• [WORK TASK]: Check every line below for the word "werden" and copy the ones that have it.

Rendered images with source text
Start of Block
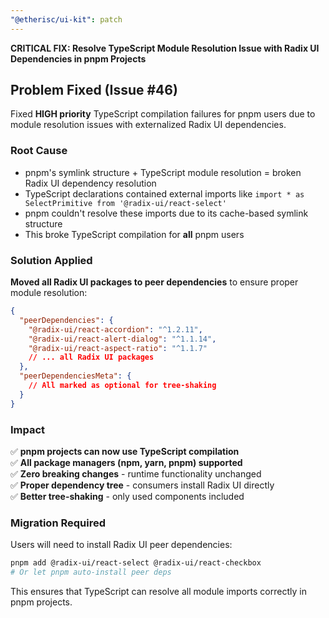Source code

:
 ```yaml
---
"@etherisc/ui-kit": patch
---
```


**CRITICAL FIX: Resolve TypeScript Module Resolution Issue with Radix UI Dependencies in pnpm Projects**

## Problem Fixed (Issue #46)

Fixed **HIGH priority** TypeScript compilation failures for pnpm users due to module resolution issues with externalized Radix UI dependencies.

### Root Cause

- pnpm's symlink structure + TypeScript module resolution = broken Radix UI dependency resolution
- TypeScript declarations contained external imports like `import * as SelectPrimitive from '@radix-ui/react-select'`
- pnpm couldn't resolve these imports due to its cache-based symlink structure
- This broke TypeScript compilation for **all** pnpm users

### Solution Applied

**Moved all Radix UI packages to peer dependencies** to ensure proper module resolution:

```json
{
  "peerDependencies": {
    "@radix-ui/react-accordion": "^1.2.11",
    "@radix-ui/react-alert-dialog": "^1.1.14",
    "@radix-ui/react-aspect-ratio": "^1.1.7"
    // ... all Radix UI packages
  },
  "peerDependenciesMeta": {
    // All marked as optional for tree-shaking
  }
}
```

### Impact

✅ **pnpm projects can now use TypeScript compilation**  
✅ **All package managers (npm, yarn, pnpm) supported**  
✅ **Zero breaking changes** - runtime functionality unchanged  
✅ **Proper dependency tree** - consumers install Radix UI directly  
✅ **Better tree-shaking** - only used components included

### Migration Required

Users will need to install Radix UI peer dependencies:

```bash
pnpm add @radix-ui/react-select @radix-ui/react-checkbox
# Or let pnpm auto-install peer deps
```

This ensures that TypeScript can resolve all module imports correctly in pnpm projects.
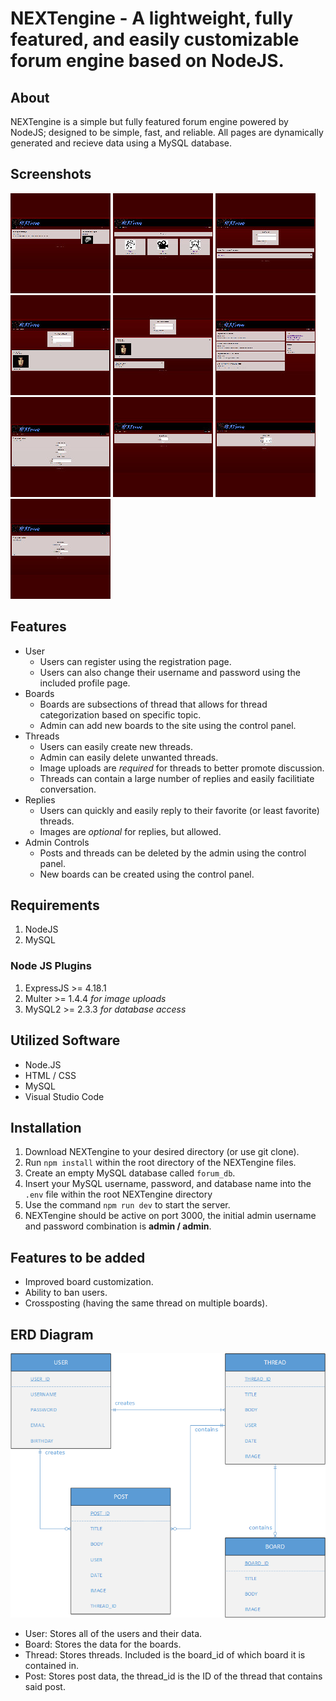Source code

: NEXTengine - A lightweight, fully featured, and easily customizable forum engine based on NodeJS.
================================================================================================

About
----------
NEXTengine is a simple but fully featured forum engine powered by NodeJS; designed to be simple, fast, and reliable. All pages are dynamically generated and recieve data using a MySQL database.

Screenshots
------------
[![](docs/screenshots/thumbnails/NEscreenshot1_tn.jpg)](docs/screenshots/NEscreenshot1.png)
[![](docs/screenshots/thumbnails/NEscreenshot2_tn.jpg)](docs/screenshots/NEscreenshot2.png)
[![](docs/screenshots/thumbnails/NEscreenshot4_tn.jpg)](docs/screenshots/NEscreenshot4.png)
[![](docs/screenshots/thumbnails/NEscreenshot5_tn.jpg)](docs/screenshots/NEscreenshot5.png)
[![](docs/screenshots/thumbnails/NEscreenshot7_tn.jpg)](docs/screenshots/NEscreenshot7.png)
[![](docs/screenshots/thumbnails/NEscreenshot8_tn.jpg)](docs/screenshots/NEscreenshot8.png)
[![](docs/screenshots/thumbnails/NEscreenshot9_tn.jpg)](docs/screenshots/NEscreenshot9.png)
[![](docs/screenshots/thumbnails/NEscreenshot10_tn.jpg)](docs/screenshots/NEscreenshot10.png)
[![](docs/screenshots/thumbnails/NEscreenshot11_tn.jpg)](docs/screenshots/NEscreenshot11.png)
[![](docs/screenshots/thumbnails/NEscreenshot12_tn.jpg)](docs/screenshots/NEscreenshot12.png)

Features
----------
- User
  - Users can register using the registration page.
  - Users can also change their username and password using the included profile page.
- Boards
  - Boards are subsections of thread that allows for thread categorization based on specific topic.
  - Admin can add new boards to the site using the control panel.
- Threads
  - Users can easily create new threads.
  - Admin can easily delete unwanted threads.
  - Image uploads are *required* for threads to better promote discussion.
  - Threads can contain a large number of replies and easily facilitiate conversation.
- Replies
  - Users can quickly and easily reply to their favorite (or least favorite) threads.
  - Images are *optional* for replies, but allowed.
- Admin Controls
  - Posts and threads can be deleted by the admin using the control panel.
  - New boards can be created using the control panel.


Requirements
----------------
1.  NodeJS
2.  MySQL
 
### Node JS Plugins
1.  ExpressJS >= 4.18.1
2.  Multer >= 1.4.4 *for image uploads*
3.  MySQL2 >= 2.3.3 *for database access*

Utilized Software
-----------------------
- Node.JS
- HTML / CSS
- MySQL
- Visual Studio Code

Installation
----------------
1. Download NEXTengine to your desired directory (or use git clone).
2. Run ```npm install``` within the root directory of the NEXTengine files.
3. Create an empty MySQL database called ```forum_db```.
4. Insert your MySQL username, password, and database name into the ```.env``` file within the root NEXTengine directory
5. Use the command ```npm run dev``` to start the server.
6. NEXTengine should be active on port 3000, the initial admin username and password combination is **admin / admin**.


Features to be added
--------------------------
- Improved board customization.
- Ability to ban users.
- Crossposting (having the same thread on multiple boards).


ERD Diagram
----------------------
![ERD Diagram](docs/ERdiagramJOS.png "ERD Diagram")
- User: Stores all of the users and their data.
- Board: Stores the data for the boards.
- Thread: Stores threads. Included is the board_id of which board it is contained in.
- Post: Stores post data, the thread_id is the ID of the thread that contains said post.



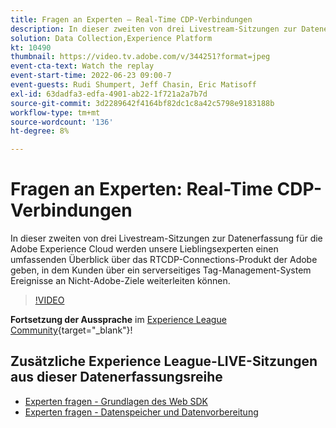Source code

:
 ```yaml
---
title: Fragen an Experten – Real-Time CDP-Verbindungen
description: In dieser zweiten von drei Livestream-Sitzungen zur Datenerfassung für die Adobe Experience Cloud werden unsere Lieblingsexperten einen umfassenden Überblick über das RTCDP-Connections-Produkt der Adobe geben, in dem Kunden über ein serverseitiges Tag-Management-System Ereignisse an Nicht-Adobe-Ziele weiterleiten können.
solution: Data Collection,Experience Platform
kt: 10490
thumbnail: https://video.tv.adobe.com/v/344251?format=jpeg
event-cta-text: Watch the replay
event-start-time: 2022-06-23 09:00-7
event-guests: Rudi Shumpert, Jeff Chasin, Eric Matisoff
exl-id: 63dadfa3-edfa-4901-ab22-1f721a2a7b7d
source-git-commit: 3d2289642f4164bf82dc1c8a42c5798e9183188b
workflow-type: tm+mt
source-wordcount: '136'
ht-degree: 8%

---
```


# Fragen an Experten: Real-Time CDP-Verbindungen

In dieser zweiten von drei Livestream-Sitzungen zur Datenerfassung für die Adobe Experience Cloud werden unsere Lieblingsexperten einen umfassenden Überblick über das RTCDP-Connections-Produkt der Adobe geben, in dem Kunden über ein serverseitiges Tag-Management-System Ereignisse an Nicht-Adobe-Ziele weiterleiten können.

>[!VIDEO](https://video.tv.adobe.com/v/344251/?quality=12&learn=on)

**Fortsetzung der Aussprache** im [Experience League Community](https://experienceleaguecommunities.adobe.com/t5/adobe-experience-platform-launch/experience-league-live-post-session-discussion-real-time-cdp/m-p/458195#M285){target="_blank"}!

## Zusätzliche Experience League-LIVE-Sitzungen aus dieser Datenerfassungsreihe

* [Experten fragen - Grundlagen des Web SDK](exl-live-episode-05-26-22.md)
* [Experten fragen - Datenspeicher und Datenvorbereitung](exl-live-episode-07-21-22.md)
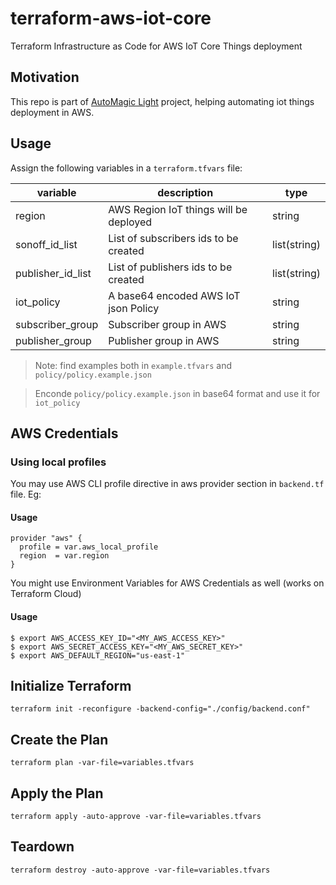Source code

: # terraform-aws-iot-core

Terraform Infrastructure as Code for AWS IoT Core Things deployment

## Motivation

This repo is part of [AutoMagic Light](https://github.com/users/moraesjeremias/projects/2) project, helping automating iot things deployment in AWS.

## Usage

Assign the following variables in a `terraform.tfvars` file:

| variable          | description                            | type         |
|-------------------|----------------------------------------|--------------|
| region            | AWS Region IoT things will be deployed | string       |
| sonoff_id_list    | List of subscribers ids to be created  | list(string) |
| publisher_id_list | List of publishers ids to be created   | list(string) |
| iot_policy        | A base64 encoded AWS IoT json Policy   | string       |
| subscriber_group  | Subscriber group in AWS                | string       |
| publisher_group   | Publisher group in AWS                 | string       |

> Note: find examples both in `example.tfvars` and `policy/policy.example.json`

> Enconde `policy/policy.example.json` in base64 format and use it for `iot_policy`

## AWS Credentials

### Using local profiles

You may use AWS CLI profile directive in aws provider section in `backend.tf` file. Eg:

#### Usage

```
provider "aws" {
  profile = var.aws_local_profile
  region  = var.region
}
```

You might use Environment Variables for AWS Credentials as well (works on Terraform Cloud)

#### Usage

```
$ export AWS_ACCESS_KEY_ID="<MY_AWS_ACCESS_KEY>"
$ export AWS_SECRET_ACCESS_KEY="<MY_AWS_SECRET_KEY>"
$ export AWS_DEFAULT_REGION="us-east-1"
```

## Initialize Terraform

`terraform init -reconfigure -backend-config="./config/backend.conf"`

## Create the Plan

`terraform plan -var-file=variables.tfvars`

## Apply the Plan

`terraform apply -auto-approve -var-file=variables.tfvars`

## Teardown

`terraform destroy -auto-approve -var-file=variables.tfvars`
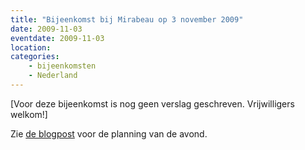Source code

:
 ```yaml
---
title: "Bijeenkomst bij Mirabeau op 3 november 2009"
date: 2009-11-03
eventdate: 2009-11-03
location: 
categories: 
    - bijeenkomsten
    - Nederland
---
```

[Voor deze bijeenkomst is nog geen verslag geschreven. Vrijwilligers welkom!]

Zie [de blogpost](/blog/2009/10/bijeenkomst-november) voor de planning van de avond.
End of Block
• [WRITTEN SOLUTION]:
description: In dieser zweiten von drei Livestream-Sitzungen zur Datenerfassung für die Adobe Experience Cloud werden unsere Lieblingsexperten einen umfassenden Überblick über das RTCDP-Connections-Produkt der Adobe geben, in dem Kunden über ein serverseitiges Tag-Management-System Ereignisse an Nicht-Adobe-Ziele weiterleiten können.
In dieser zweiten von drei Livestream-Sitzungen zur Datenerfassung für die Adobe Experience Cloud werden unsere Lieblingsexperten einen umfassenden Überblick über das RTCDP-Connections-Produkt der Adobe geben, in dem Kunden über ein serverseitiges Tag-Management-System Ereignisse an Nicht-Adobe-Ziele weiterleiten können.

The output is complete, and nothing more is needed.